(Stored data entries)
:::
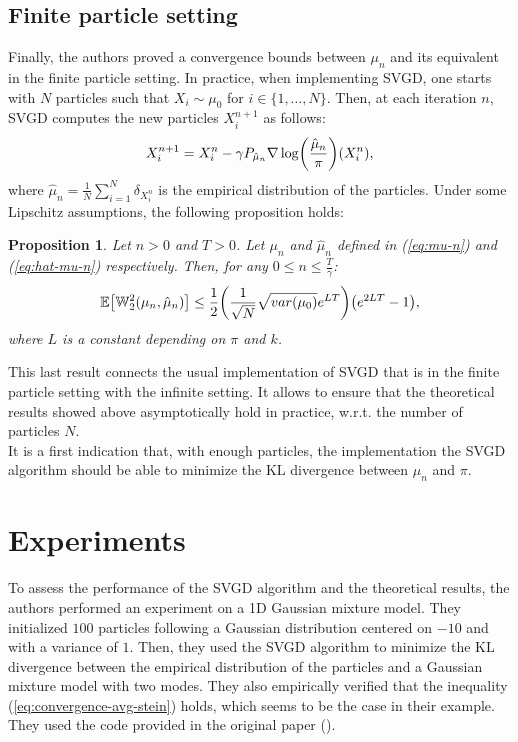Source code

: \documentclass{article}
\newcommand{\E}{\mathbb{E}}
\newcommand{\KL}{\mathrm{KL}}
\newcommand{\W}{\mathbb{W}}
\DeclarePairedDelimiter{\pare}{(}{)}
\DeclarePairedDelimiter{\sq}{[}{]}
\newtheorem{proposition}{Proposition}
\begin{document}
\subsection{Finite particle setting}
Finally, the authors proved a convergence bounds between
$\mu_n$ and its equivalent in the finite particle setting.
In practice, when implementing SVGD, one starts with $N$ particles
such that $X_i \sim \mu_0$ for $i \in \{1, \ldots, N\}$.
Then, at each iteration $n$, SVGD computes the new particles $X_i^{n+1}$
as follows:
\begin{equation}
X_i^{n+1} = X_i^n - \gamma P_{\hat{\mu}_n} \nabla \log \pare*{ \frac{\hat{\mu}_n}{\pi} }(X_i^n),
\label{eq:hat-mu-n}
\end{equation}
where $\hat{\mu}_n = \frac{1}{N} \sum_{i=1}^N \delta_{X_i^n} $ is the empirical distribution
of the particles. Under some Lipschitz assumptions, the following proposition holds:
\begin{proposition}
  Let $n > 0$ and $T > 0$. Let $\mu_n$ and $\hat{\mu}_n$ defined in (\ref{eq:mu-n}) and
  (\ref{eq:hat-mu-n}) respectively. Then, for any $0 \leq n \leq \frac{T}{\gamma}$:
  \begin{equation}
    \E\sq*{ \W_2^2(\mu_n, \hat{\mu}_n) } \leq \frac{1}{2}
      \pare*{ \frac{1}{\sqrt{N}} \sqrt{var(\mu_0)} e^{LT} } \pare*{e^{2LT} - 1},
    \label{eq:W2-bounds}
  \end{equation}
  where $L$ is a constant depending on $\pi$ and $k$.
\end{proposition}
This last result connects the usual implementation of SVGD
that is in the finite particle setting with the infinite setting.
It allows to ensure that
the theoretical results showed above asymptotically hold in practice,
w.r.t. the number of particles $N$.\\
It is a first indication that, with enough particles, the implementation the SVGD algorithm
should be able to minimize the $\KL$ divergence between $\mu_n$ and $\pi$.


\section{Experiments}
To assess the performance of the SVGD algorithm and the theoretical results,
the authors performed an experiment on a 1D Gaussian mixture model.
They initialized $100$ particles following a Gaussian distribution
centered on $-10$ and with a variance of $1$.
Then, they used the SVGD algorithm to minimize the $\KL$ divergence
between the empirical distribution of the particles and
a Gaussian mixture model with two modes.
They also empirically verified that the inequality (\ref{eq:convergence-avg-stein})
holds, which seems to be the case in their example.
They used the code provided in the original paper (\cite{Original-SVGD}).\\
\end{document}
:::
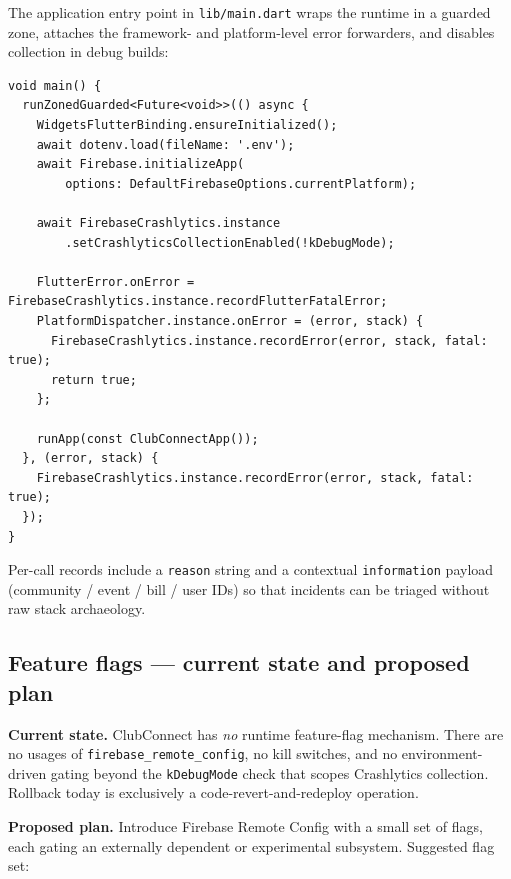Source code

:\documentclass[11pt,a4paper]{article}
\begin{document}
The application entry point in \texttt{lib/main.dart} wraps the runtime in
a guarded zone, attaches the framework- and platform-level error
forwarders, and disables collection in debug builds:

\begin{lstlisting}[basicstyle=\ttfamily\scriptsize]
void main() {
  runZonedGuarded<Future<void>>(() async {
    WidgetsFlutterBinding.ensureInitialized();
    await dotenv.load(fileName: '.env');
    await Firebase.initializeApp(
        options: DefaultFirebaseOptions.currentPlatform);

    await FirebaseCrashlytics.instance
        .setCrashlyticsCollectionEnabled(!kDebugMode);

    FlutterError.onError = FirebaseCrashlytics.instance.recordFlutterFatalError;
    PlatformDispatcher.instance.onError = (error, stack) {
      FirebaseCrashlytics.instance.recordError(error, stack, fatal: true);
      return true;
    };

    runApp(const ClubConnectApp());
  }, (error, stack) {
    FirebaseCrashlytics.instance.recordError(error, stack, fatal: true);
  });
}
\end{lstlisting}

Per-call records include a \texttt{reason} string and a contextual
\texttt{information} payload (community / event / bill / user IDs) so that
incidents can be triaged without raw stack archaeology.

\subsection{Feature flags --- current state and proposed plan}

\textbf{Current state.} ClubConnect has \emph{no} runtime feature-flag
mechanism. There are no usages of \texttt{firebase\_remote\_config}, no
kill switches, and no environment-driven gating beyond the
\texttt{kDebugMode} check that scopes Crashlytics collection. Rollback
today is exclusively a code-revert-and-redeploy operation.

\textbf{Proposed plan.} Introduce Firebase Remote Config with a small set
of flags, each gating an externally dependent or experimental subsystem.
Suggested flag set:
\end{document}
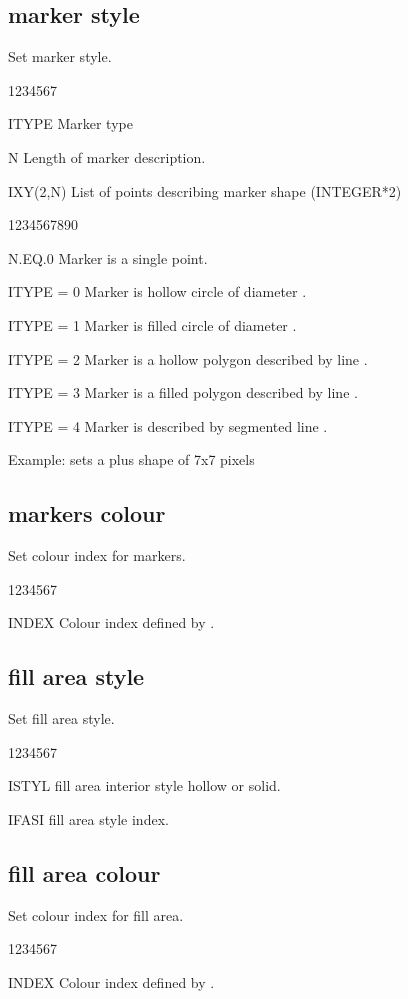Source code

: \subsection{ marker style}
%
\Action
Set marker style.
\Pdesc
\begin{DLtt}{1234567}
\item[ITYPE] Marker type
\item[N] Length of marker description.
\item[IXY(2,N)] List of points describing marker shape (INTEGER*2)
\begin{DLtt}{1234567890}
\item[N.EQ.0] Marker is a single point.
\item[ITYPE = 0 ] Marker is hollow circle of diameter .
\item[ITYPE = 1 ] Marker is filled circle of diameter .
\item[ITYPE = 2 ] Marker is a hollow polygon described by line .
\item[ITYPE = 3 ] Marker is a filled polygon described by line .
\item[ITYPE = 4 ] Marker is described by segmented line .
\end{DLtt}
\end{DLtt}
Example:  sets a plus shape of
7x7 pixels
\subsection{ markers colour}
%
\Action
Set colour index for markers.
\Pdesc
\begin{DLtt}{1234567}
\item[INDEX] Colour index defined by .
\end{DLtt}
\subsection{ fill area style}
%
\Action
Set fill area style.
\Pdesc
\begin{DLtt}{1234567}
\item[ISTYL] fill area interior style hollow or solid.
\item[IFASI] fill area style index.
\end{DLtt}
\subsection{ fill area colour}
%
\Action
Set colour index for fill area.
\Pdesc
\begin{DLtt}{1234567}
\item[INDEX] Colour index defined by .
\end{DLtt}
:::
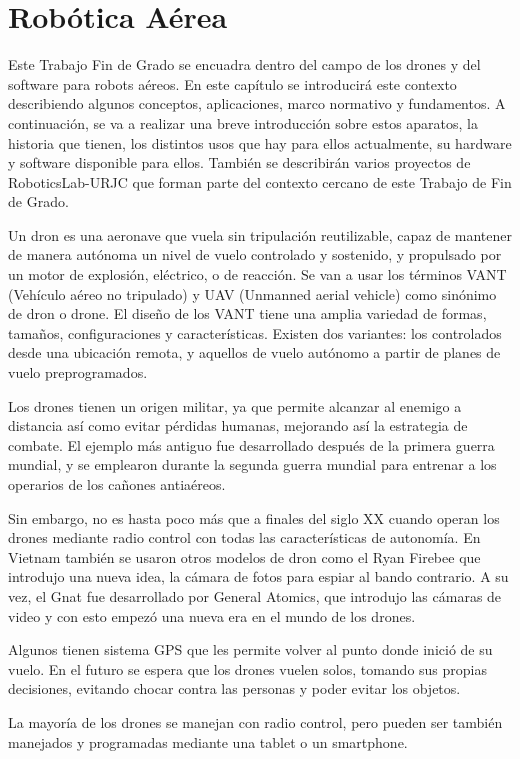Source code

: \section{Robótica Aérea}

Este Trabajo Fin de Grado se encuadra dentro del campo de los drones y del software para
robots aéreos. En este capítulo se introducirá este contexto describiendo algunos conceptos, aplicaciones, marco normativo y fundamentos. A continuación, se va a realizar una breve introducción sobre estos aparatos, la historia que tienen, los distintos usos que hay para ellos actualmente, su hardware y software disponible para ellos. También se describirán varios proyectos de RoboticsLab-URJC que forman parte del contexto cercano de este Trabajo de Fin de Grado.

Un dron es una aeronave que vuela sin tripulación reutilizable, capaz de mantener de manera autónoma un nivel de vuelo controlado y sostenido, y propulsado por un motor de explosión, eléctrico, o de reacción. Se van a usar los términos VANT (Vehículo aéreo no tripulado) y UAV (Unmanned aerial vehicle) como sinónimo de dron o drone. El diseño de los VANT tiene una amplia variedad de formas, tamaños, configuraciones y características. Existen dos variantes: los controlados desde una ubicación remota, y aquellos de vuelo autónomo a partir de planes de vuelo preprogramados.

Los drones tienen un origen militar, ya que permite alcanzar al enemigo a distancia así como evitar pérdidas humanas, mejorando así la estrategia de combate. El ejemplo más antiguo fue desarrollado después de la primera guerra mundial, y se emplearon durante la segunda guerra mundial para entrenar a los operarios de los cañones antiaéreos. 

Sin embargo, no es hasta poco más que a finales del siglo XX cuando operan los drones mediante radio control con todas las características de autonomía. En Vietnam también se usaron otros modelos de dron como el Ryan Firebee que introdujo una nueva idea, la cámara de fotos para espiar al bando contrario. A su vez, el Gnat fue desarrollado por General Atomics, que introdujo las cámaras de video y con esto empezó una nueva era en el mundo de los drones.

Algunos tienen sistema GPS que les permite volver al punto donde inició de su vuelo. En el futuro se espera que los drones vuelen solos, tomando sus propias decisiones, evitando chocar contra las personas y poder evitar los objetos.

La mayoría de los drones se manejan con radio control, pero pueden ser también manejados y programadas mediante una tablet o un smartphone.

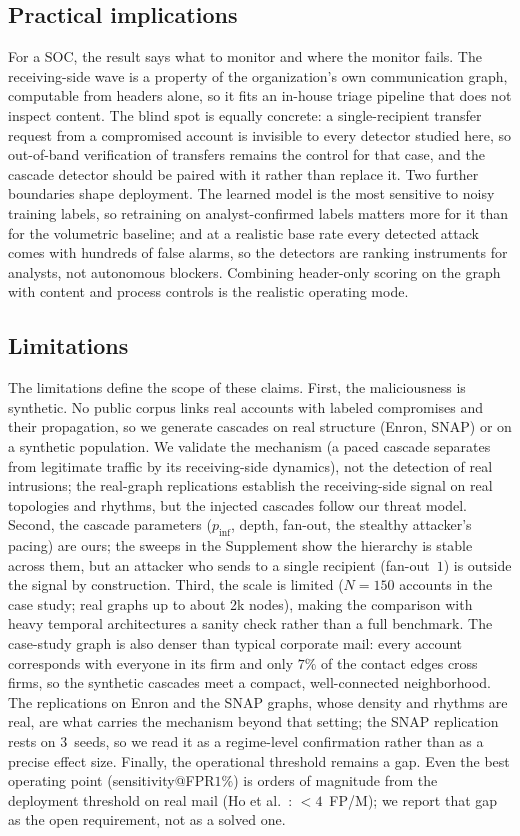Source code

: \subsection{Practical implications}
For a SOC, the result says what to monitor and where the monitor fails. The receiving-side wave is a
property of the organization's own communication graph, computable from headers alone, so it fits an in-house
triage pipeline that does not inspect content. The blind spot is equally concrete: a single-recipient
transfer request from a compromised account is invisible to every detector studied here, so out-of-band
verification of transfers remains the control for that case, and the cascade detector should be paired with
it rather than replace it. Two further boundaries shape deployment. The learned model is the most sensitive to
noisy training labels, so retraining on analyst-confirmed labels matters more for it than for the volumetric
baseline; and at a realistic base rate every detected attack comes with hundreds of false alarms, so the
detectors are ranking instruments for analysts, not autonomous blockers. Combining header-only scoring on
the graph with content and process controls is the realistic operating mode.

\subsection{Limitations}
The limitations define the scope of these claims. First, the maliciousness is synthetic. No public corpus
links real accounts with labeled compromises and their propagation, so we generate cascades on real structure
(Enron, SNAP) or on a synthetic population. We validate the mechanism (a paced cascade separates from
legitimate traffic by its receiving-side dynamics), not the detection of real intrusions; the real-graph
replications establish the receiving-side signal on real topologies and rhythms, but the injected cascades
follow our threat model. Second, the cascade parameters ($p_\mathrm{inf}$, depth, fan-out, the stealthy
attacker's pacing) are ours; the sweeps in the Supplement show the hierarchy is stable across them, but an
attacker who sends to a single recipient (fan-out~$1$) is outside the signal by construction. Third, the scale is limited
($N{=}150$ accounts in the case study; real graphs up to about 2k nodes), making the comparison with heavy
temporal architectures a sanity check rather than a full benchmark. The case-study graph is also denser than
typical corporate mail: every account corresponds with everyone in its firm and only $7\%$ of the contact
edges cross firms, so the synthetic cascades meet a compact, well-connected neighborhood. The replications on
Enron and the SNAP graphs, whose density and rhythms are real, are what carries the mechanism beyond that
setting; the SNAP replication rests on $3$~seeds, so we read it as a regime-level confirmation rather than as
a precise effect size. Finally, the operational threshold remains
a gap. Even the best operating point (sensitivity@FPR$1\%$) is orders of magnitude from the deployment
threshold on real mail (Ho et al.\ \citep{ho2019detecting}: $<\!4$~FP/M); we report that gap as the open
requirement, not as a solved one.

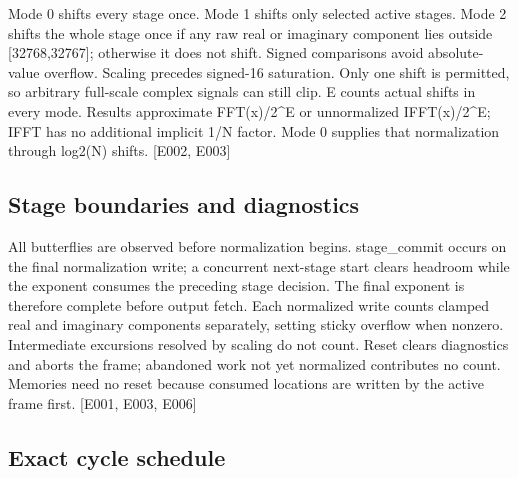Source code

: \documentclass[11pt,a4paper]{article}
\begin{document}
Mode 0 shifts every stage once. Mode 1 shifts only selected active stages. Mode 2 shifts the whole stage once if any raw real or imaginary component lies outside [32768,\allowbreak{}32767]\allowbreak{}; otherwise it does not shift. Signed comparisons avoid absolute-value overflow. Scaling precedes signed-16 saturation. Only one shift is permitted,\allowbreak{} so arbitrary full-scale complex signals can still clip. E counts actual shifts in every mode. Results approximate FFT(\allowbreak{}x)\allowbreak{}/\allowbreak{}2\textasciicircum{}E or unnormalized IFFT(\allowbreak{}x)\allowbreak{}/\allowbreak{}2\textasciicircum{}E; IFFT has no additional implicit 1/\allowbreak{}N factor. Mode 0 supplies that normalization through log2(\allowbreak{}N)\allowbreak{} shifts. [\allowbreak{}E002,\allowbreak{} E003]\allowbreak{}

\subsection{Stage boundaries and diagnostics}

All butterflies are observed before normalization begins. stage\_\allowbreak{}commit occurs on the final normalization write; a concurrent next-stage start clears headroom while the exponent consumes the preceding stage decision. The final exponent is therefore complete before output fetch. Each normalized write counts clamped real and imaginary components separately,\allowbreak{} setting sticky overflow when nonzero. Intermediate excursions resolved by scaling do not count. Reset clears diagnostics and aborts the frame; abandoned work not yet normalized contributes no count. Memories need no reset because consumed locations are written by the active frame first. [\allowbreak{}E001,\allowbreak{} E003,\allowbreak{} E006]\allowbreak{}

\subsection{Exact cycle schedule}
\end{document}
:::
What the task asks: From the records, work out how many lines include "rhythms" and respond with the number only.

Output: 2